Dataset entries |
--- START ---

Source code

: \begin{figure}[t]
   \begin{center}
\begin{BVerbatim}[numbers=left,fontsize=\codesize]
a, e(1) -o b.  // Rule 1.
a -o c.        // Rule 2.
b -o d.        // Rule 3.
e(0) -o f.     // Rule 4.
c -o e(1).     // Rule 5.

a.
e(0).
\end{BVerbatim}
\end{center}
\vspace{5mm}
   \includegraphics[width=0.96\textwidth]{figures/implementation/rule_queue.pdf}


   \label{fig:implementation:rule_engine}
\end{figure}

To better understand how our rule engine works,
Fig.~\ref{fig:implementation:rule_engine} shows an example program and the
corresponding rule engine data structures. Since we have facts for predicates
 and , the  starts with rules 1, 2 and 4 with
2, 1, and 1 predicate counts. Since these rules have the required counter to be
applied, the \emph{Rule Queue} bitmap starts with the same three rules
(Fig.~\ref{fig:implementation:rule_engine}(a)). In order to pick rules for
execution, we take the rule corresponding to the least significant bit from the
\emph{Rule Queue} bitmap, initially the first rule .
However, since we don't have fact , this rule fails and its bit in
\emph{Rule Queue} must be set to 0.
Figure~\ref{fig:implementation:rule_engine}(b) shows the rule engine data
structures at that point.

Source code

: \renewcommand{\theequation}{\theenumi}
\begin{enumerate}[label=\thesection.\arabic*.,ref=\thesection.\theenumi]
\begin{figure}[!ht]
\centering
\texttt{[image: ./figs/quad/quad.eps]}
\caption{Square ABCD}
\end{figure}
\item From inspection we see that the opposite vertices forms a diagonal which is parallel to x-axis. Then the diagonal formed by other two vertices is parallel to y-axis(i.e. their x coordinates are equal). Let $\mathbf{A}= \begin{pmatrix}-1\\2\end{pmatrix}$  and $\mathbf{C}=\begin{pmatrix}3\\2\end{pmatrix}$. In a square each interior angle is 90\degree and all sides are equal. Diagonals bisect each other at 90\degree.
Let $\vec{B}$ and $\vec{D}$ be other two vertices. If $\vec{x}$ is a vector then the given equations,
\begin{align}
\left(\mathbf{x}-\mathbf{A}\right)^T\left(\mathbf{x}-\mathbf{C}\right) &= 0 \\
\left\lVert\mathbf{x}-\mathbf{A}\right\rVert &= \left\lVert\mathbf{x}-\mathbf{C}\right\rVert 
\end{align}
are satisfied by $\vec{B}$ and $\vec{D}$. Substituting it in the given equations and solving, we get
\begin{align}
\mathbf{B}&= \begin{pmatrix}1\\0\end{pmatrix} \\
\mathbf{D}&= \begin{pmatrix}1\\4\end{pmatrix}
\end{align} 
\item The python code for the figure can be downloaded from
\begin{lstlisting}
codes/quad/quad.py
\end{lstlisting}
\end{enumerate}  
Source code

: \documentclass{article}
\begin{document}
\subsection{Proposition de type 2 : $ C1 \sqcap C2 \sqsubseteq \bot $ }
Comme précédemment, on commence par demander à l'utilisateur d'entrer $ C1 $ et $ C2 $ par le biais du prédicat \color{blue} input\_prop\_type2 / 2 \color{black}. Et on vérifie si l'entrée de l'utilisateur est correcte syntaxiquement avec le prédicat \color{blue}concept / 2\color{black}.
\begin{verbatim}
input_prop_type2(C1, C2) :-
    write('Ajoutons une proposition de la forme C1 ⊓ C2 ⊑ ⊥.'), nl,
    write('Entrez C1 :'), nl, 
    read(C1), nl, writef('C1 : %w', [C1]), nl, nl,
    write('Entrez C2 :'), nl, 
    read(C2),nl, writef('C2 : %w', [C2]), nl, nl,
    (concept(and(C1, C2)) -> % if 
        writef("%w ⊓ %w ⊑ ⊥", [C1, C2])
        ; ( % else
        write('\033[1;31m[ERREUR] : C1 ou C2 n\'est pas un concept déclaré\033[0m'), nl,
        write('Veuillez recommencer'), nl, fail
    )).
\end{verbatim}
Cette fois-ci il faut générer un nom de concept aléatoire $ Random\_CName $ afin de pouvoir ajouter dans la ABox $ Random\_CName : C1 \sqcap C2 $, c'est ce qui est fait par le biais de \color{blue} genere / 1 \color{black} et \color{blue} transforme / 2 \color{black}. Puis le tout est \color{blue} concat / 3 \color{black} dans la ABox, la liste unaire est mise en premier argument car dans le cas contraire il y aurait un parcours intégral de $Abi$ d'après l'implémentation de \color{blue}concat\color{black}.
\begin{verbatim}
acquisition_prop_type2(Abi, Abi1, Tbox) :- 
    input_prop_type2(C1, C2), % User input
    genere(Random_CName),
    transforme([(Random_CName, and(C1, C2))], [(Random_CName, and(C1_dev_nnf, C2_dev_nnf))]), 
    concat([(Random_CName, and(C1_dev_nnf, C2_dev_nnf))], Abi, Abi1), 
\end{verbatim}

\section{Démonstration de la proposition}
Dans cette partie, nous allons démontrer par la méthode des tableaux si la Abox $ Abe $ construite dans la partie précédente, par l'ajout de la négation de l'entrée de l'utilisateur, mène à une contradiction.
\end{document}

--- END ---

Work to complete | The material above must be output in full. Keep every word as it is.

Task solution |
Source code

: \begin{figure}[t]
   \begin{center}
\begin{BVerbatim}[numbers=left,fontsize=\codesize]
a, e(1) -o b.  // Rule 1.
a -o c.        // Rule 2.
b -o d.        // Rule 3.
e(0) -o f.     // Rule 4.
c -o e(1).     // Rule 5.

a.
e(0).
\end{BVerbatim}
\end{center}
\vspace{5mm}
   \includegraphics[width=0.96\textwidth]{figures/implementation/rule_queue.pdf}


   \label{fig:implementation:rule_engine}
\end{figure}

To better understand how our rule engine works,
Fig.~\ref{fig:implementation:rule_engine} shows an example program and the
corresponding rule engine data structures. Since we have facts for predicates
 and , the  starts with rules 1, 2 and 4 with
2, 1, and 1 predicate counts. Since these rules have the required counter to be
applied, the \emph{Rule Queue} bitmap starts with the same three rules
(Fig.~\ref{fig:implementation:rule_engine}(a)). In order to pick rules for
execution, we take the rule corresponding to the least significant bit from the
\emph{Rule Queue} bitmap, initially the first rule .
However, since we don't have fact , this rule fails and its bit in
\emph{Rule Queue} must be set to 0.
Figure~\ref{fig:implementation:rule_engine}(b) shows the rule engine data
structures at that point.

Source code

: \renewcommand{\theequation}{\theenumi}
\begin{enumerate}[label=\thesection.\arabic*.,ref=\thesection.\theenumi]
\begin{figure}[!ht]
\centering
\texttt{[image: ./figs/quad/quad.eps]}
\caption{Square ABCD}
\end{figure}
\item From inspection we see that the opposite vertices forms a diagonal which is parallel to x-axis. Then the diagonal formed by other two vertices is parallel to y-axis(i.e. their x coordinates are equal). Let $\mathbf{A}= \begin{pmatrix}-1\\2\end{pmatrix}$  and $\mathbf{C}=\begin{pmatrix}3\\2\end{pmatrix}$. In a square each interior angle is 90\degree and all sides are equal. Diagonals bisect each other at 90\degree.
Let $\vec{B}$ and $\vec{D}$ be other two vertices. If $\vec{x}$ is a vector then the given equations,
\begin{align}
\left(\mathbf{x}-\mathbf{A}\right)^T\left(\mathbf{x}-\mathbf{C}\right) &= 0 \\
\left\lVert\mathbf{x}-\mathbf{A}\right\rVert &= \left\lVert\mathbf{x}-\mathbf{C}\right\rVert 
\end{align}
are satisfied by $\vec{B}$ and $\vec{D}$. Substituting it in the given equations and solving, we get
\begin{align}
\mathbf{B}&= \begin{pmatrix}1\\0\end{pmatrix} \\
\mathbf{D}&= \begin{pmatrix}1\\4\end{pmatrix}
\end{align} 
\item The python code for the figure can be downloaded from
\begin{lstlisting}
codes/quad/quad.py
\end{lstlisting}
\end{enumerate}  
Source code

: \documentclass{article}
\begin{document}
\subsection{Proposition de type 2 : $ C1 \sqcap C2 \sqsubseteq \bot $ }
Comme précédemment, on commence par demander à l'utilisateur d'entrer $ C1 $ et $ C2 $ par le biais du prédicat \color{blue} input\_prop\_type2 / 2 \color{black}. Et on vérifie si l'entrée de l'utilisateur est correcte syntaxiquement avec le prédicat \color{blue}concept / 2\color{black}.
\begin{verbatim}
input_prop_type2(C1, C2) :-
    write('Ajoutons une proposition de la forme C1 ⊓ C2 ⊑ ⊥.'), nl,
    write('Entrez C1 :'), nl, 
    read(C1), nl, writef('C1 : %w', [C1]), nl, nl,
    write('Entrez C2 :'), nl, 
    read(C2),nl, writef('C2 : %w', [C2]), nl, nl,
    (concept(and(C1, C2)) -> % if 
        writef("%w ⊓ %w ⊑ ⊥", [C1, C2])
        ; ( % else
        write('\033[1;31m[ERREUR] : C1 ou C2 n\'est pas un concept déclaré\033[0m'), nl,
        write('Veuillez recommencer'), nl, fail
    )).
\end{verbatim}
Cette fois-ci il faut générer un nom de concept aléatoire $ Random\_CName $ afin de pouvoir ajouter dans la ABox $ Random\_CName : C1 \sqcap C2 $, c'est ce qui est fait par le biais de \color{blue} genere / 1 \color{black} et \color{blue} transforme / 2 \color{black}. Puis le tout est \color{blue} concat / 3 \color{black} dans la ABox, la liste unaire est mise en premier argument car dans le cas contraire il y aurait un parcours intégral de $Abi$ d'après l'implémentation de \color{blue}concat\color{black}.
\begin{verbatim}
acquisition_prop_type2(Abi, Abi1, Tbox) :- 
    input_prop_type2(C1, C2), % User input
    genere(Random_CName),
    transforme([(Random_CName, and(C1, C2))], [(Random_CName, and(C1_dev_nnf, C2_dev_nnf))]), 
    concat([(Random_CName, and(C1_dev_nnf, C2_dev_nnf))], Abi, Abi1), 
\end{verbatim}

\section{Démonstration de la proposition}
Dans cette partie, nous allons démontrer par la méthode des tableaux si la Abox $ Abe $ construite dans la partie précédente, par l'ajout de la négation de l'entrée de l'utilisateur, mène à une contradiction.
\end{document}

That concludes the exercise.